Each record below should be given again exactly as it reads.

────────────────

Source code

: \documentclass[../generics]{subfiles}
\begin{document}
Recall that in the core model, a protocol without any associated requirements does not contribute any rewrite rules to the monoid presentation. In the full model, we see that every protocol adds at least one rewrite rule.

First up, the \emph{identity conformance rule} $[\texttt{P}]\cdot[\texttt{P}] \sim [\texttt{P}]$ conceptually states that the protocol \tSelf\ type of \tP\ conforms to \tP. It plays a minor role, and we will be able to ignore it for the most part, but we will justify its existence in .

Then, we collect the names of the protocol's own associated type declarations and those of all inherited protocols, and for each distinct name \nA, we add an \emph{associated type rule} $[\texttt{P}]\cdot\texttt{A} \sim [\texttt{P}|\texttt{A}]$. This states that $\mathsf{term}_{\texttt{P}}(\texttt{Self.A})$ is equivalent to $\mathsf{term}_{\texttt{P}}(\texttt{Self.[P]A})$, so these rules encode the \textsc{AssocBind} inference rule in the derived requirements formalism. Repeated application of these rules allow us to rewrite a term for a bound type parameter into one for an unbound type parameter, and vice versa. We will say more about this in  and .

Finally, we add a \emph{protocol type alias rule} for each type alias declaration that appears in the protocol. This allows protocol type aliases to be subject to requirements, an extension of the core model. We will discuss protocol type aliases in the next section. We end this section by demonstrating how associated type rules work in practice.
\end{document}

────────────────

Answer section =
Source code

: \documentclass[../generics]{subfiles}
\begin{document}
Recall that in the core model, a protocol without any associated requirements does not contribute any rewrite rules to the monoid presentation. In the full model, we see that every protocol adds at least one rewrite rule.

First up, the \emph{identity conformance rule} $[\texttt{P}]\cdot[\texttt{P}] \sim [\texttt{P}]$ conceptually states that the protocol \tSelf\ type of \tP\ conforms to \tP. It plays a minor role, and we will be able to ignore it for the most part, but we will justify its existence in .

Then, we collect the names of the protocol's own associated type declarations and those of all inherited protocols, and for each distinct name \nA, we add an \emph{associated type rule} $[\texttt{P}]\cdot\texttt{A} \sim [\texttt{P}|\texttt{A}]$. This states that $\mathsf{term}_{\texttt{P}}(\texttt{Self.A})$ is equivalent to $\mathsf{term}_{\texttt{P}}(\texttt{Self.[P]A})$, so these rules encode the \textsc{AssocBind} inference rule in the derived requirements formalism. Repeated application of these rules allow us to rewrite a term for a bound type parameter into one for an unbound type parameter, and vice versa. We will say more about this in  and .

Finally, we add a \emph{protocol type alias rule} for each type alias declaration that appears in the protocol. This allows protocol type aliases to be subject to requirements, an extension of the core model. We will discuss protocol type aliases in the next section. We end this section by demonstrating how associated type rules work in practice.
\end{document}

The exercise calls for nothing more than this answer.